Work to complete: Please copy each line from the entries that contains the string "times".

Dataset entries:

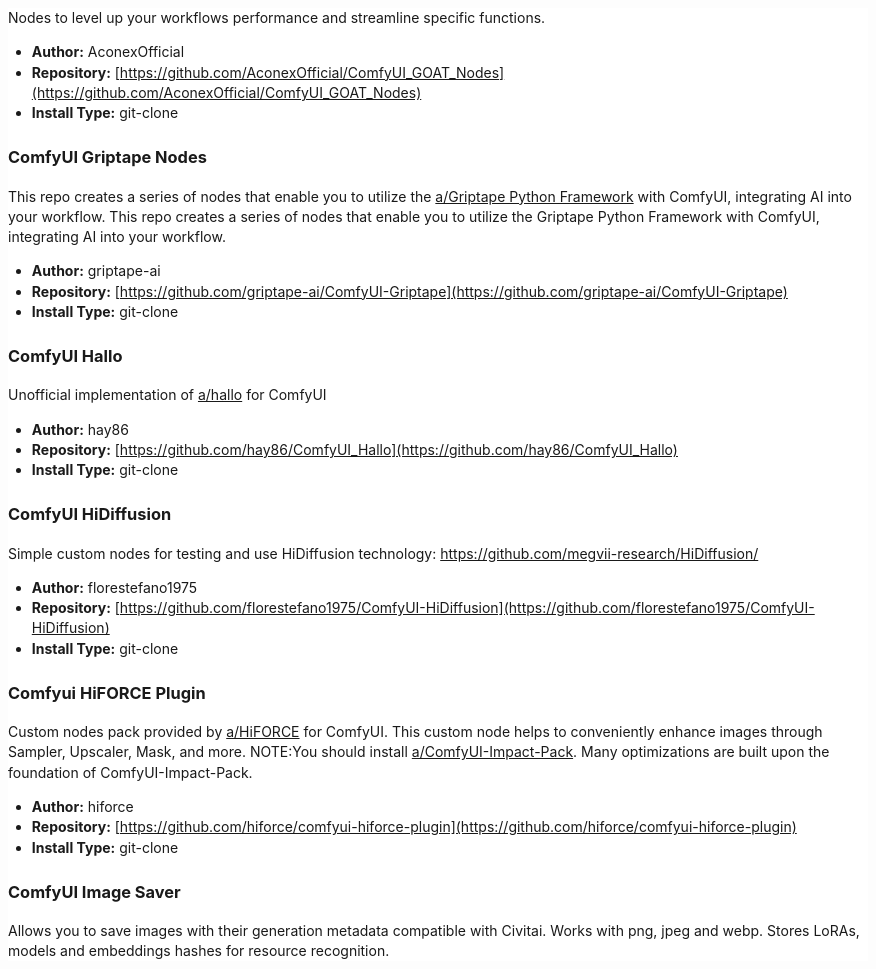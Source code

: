 Nodes to level up your workflows performance and streamline specific functions.

- **Author:** AconexOfficial
- **Repository:** [https://github.com/AconexOfficial/ComfyUI_GOAT_Nodes](https://github.com/AconexOfficial/ComfyUI_GOAT_Nodes)
- **Install Type:** git-clone

### ComfyUI Griptape Nodes

This repo creates a series of nodes that enable you to utilize the [a/Griptape Python Framework](https://github.com/griptape-ai/griptape/) with ComfyUI, integrating AI into your workflow. This repo creates a series of nodes that enable you to utilize the Griptape Python Framework with ComfyUI, integrating AI into your workflow.

- **Author:** griptape-ai
- **Repository:** [https://github.com/griptape-ai/ComfyUI-Griptape](https://github.com/griptape-ai/ComfyUI-Griptape)
- **Install Type:** git-clone

### ComfyUI Hallo

Unofficial implementation of [a/hallo](https://github.com/fudan-generative-vision/hallo) for ComfyUI

- **Author:** hay86
- **Repository:** [https://github.com/hay86/ComfyUI_Hallo](https://github.com/hay86/ComfyUI_Hallo)
- **Install Type:** git-clone

### ComfyUI HiDiffusion

Simple custom nodes for testing and use HiDiffusion technology: https://github.com/megvii-research/HiDiffusion/

- **Author:** florestefano1975
- **Repository:** [https://github.com/florestefano1975/ComfyUI-HiDiffusion](https://github.com/florestefano1975/ComfyUI-HiDiffusion)
- **Install Type:** git-clone

### Comfyui HiFORCE Plugin

Custom nodes pack provided by [a/HiFORCE](https://www.hiforce.net/) for ComfyUI. This custom node helps to conveniently enhance images through Sampler, Upscaler, Mask, and more.
NOTE:You should install [a/ComfyUI-Impact-Pack](https://github.com/ltdrdata/ComfyUI-Impact-Pack). Many optimizations are built upon the foundation of ComfyUI-Impact-Pack.

- **Author:** hiforce
- **Repository:** [https://github.com/hiforce/comfyui-hiforce-plugin](https://github.com/hiforce/comfyui-hiforce-plugin)
- **Install Type:** git-clone

### ComfyUI Image Saver

Allows you to save images with their generation metadata compatible with Civitai. Works with png, jpeg and webp. Stores LoRAs, models and embeddings hashes for resource recognition.
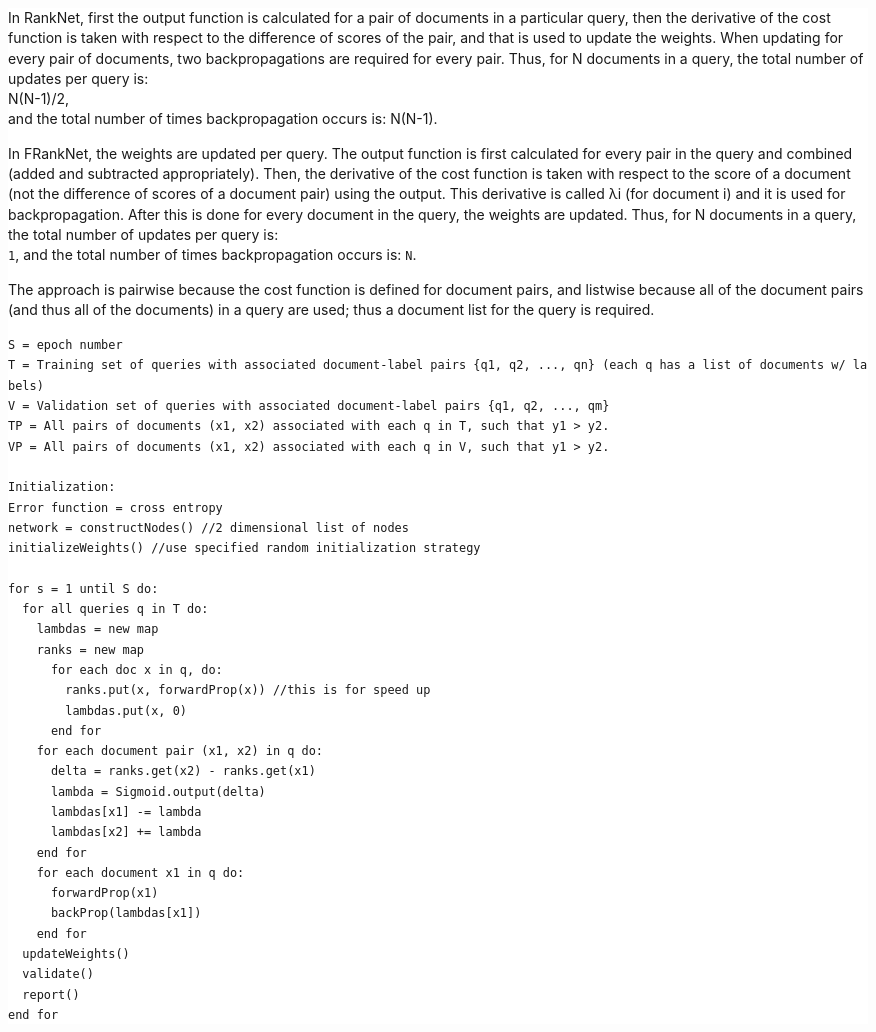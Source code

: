 In RankNet, first the output function is calculated for a pair of documents in a particular query,
then the derivative of the cost function is taken with respect to the difference of scores of the pair, and that is used to
update the weights. When updating for every pair of documents, two backpropagations are required for every pair.
Thus, for N documents in a query, the total number of updates per query is:  
N(N-1)/2,  
and the total number of times backpropagation occurs is:
N(N-1).

In FRankNet, the weights are updated per query.
The output function is first calculated for every pair in the query and combined (added and subtracted appropriately).
Then, the derivative of the cost function is taken with respect to the score of a document (not the difference of scores of a document pair) using the output.
This derivative is called λi (for document i) and it is used for backpropagation. After this is done for every document in the query, the weights are updated.
Thus, for N documents in a query, the total number of updates per query is:  
`1`, and the total number of times backpropagation occurs is: `N`.

The approach is pairwise because the cost function is defined for document pairs, and listwise because
all of the document pairs (and thus all of the documents) in a query are used; thus a document list for the query
is required.

```
S = epoch number
T = Training set of queries with associated document-label pairs {q1, q2, ..., qn} (each q has a list of documents w/ labels)
V = Validation set of queries with associated document-label pairs {q1, q2, ..., qm}
TP = All pairs of documents (x1, x2) associated with each q in T, such that y1 > y2.
VP = All pairs of documents (x1, x2) associated with each q in V, such that y1 > y2.

Initialization:
Error function = cross entropy
network = constructNodes() //2 dimensional list of nodes
initializeWeights() //use specified random initialization strategy

for s = 1 until S do:
  for all queries q in T do:
    lambdas = new map
    ranks = new map
      for each doc x in q, do:
        ranks.put(x, forwardProp(x)) //this is for speed up
        lambdas.put(x, 0)
      end for
    for each document pair (x1, x2) in q do:
      delta = ranks.get(x2) - ranks.get(x1)
      lambda = Sigmoid.output(delta)
      lambdas[x1] -= lambda
      lambdas[x2] += lambda
    end for
    for each document x1 in q do:
      forwardProp(x1)
      backProp(lambdas[x1])
    end for
  updateWeights()
  validate()
  report()
end for
```
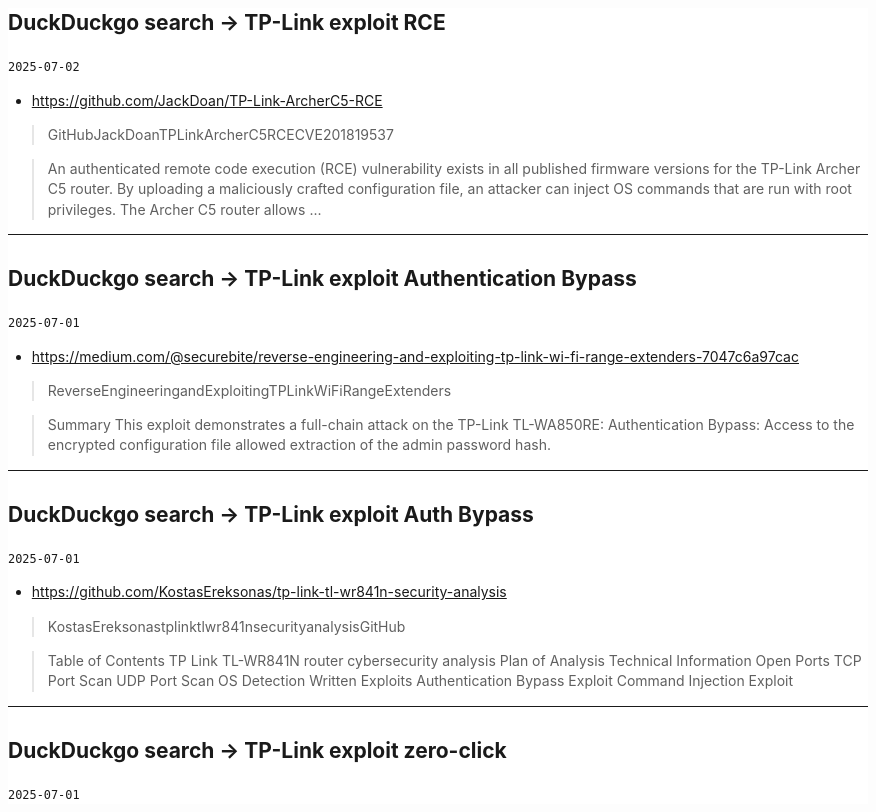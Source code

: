 
## DuckDuckgo search -> TP-Link exploit RCE
`2025-07-02`

* https://github.com/JackDoan/TP-Link-ArcherC5-RCE

<blockquote>
 GitHubJackDoanTPLinkArcherC5RCECVE201819537
</blockquote>
<blockquote>
An authenticated remote code execution (RCE) vulnerability exists in all published firmware versions for the TP-Link Archer C5 router. By uploading a maliciously crafted configuration file, an attacker can inject OS commands that are run with root privileges. The Archer C5 router allows ...
</blockquote>

---

## DuckDuckgo search -> TP-Link exploit Authentication Bypass
`2025-07-01`

* https://medium.com/@securebite/reverse-engineering-and-exploiting-tp-link-wi-fi-range-extenders-7047c6a97cac

<blockquote>
 ReverseEngineeringandExploitingTPLinkWiFiRangeExtenders
</blockquote>
<blockquote>
Summary This exploit demonstrates a full-chain attack on the TP-Link TL-WA850RE: Authentication Bypass: Access to the encrypted configuration file allowed extraction of the admin password hash.
</blockquote>

---

## DuckDuckgo search -> TP-Link exploit Auth Bypass
`2025-07-01`

* https://github.com/KostasEreksonas/tp-link-tl-wr841n-security-analysis

<blockquote>
 KostasEreksonastplinktlwr841nsecurityanalysisGitHub
</blockquote>
<blockquote>
Table of Contents TP Link TL-WR841N router cybersecurity analysis Plan of Analysis Technical Information Open Ports TCP Port Scan UDP Port Scan OS Detection Written Exploits Authentication Bypass Exploit Command Injection Exploit
</blockquote>

---

## DuckDuckgo search -> TP-Link exploit zero-click
`2025-07-01`
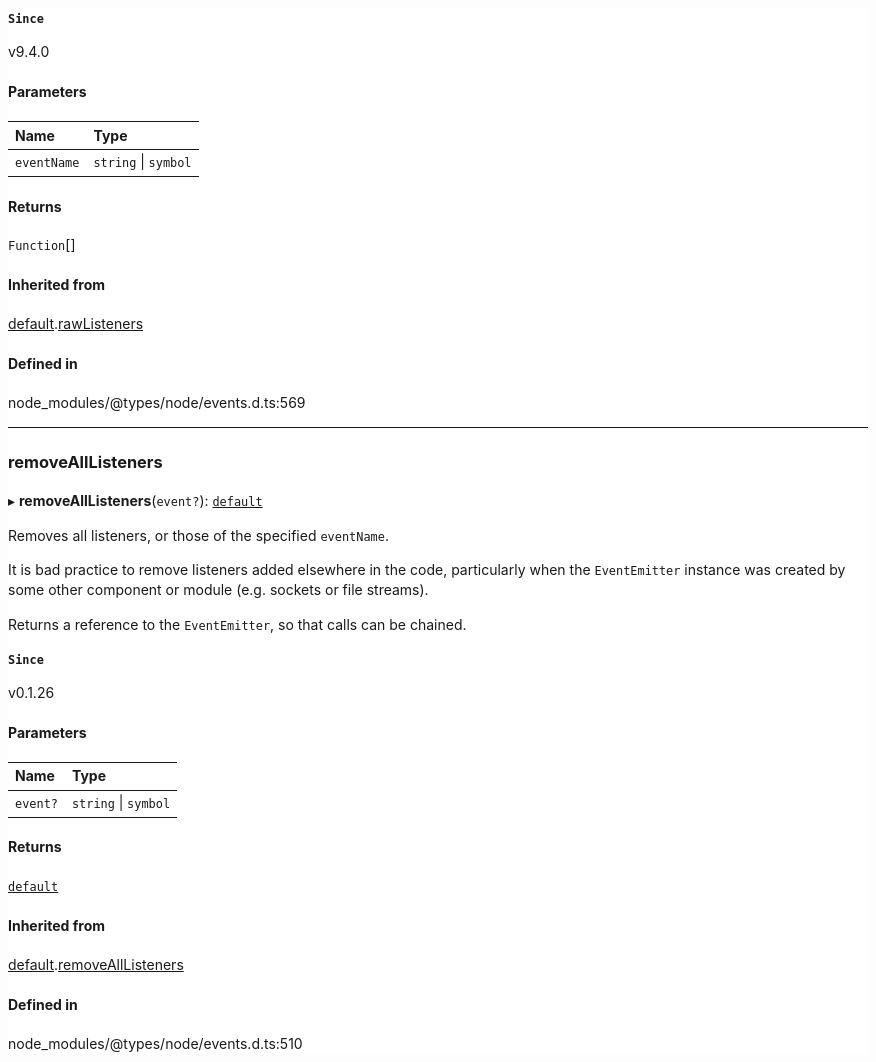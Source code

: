 **`Since`**

v9.4.0

#### Parameters

| Name | Type |
| :------ | :------ |
| `eventName` | `string` \| `symbol` |

#### Returns

`Function`[]

#### Inherited from

[default](lib_adapter.default.md).[rawListeners](lib_adapter.default.md#rawlisteners)

#### Defined in

node_modules/@types/node/events.d.ts:569

___

### removeAllListeners

▸ **removeAllListeners**(`event?`): [`default`](adapters_ws_server.default.md)

Removes all listeners, or those of the specified `eventName`.

It is bad practice to remove listeners added elsewhere in the code,
particularly when the `EventEmitter` instance was created by some other
component or module (e.g. sockets or file streams).

Returns a reference to the `EventEmitter`, so that calls can be chained.

**`Since`**

v0.1.26

#### Parameters

| Name | Type |
| :------ | :------ |
| `event?` | `string` \| `symbol` |

#### Returns

[`default`](adapters_ws_server.default.md)

#### Inherited from

[default](lib_adapter.default.md).[removeAllListeners](lib_adapter.default.md#removealllisteners)

#### Defined in

node_modules/@types/node/events.d.ts:510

Exercise response:
and the total number of times backpropagation occurs is:
`1`, and the total number of times backpropagation occurs is: `N`.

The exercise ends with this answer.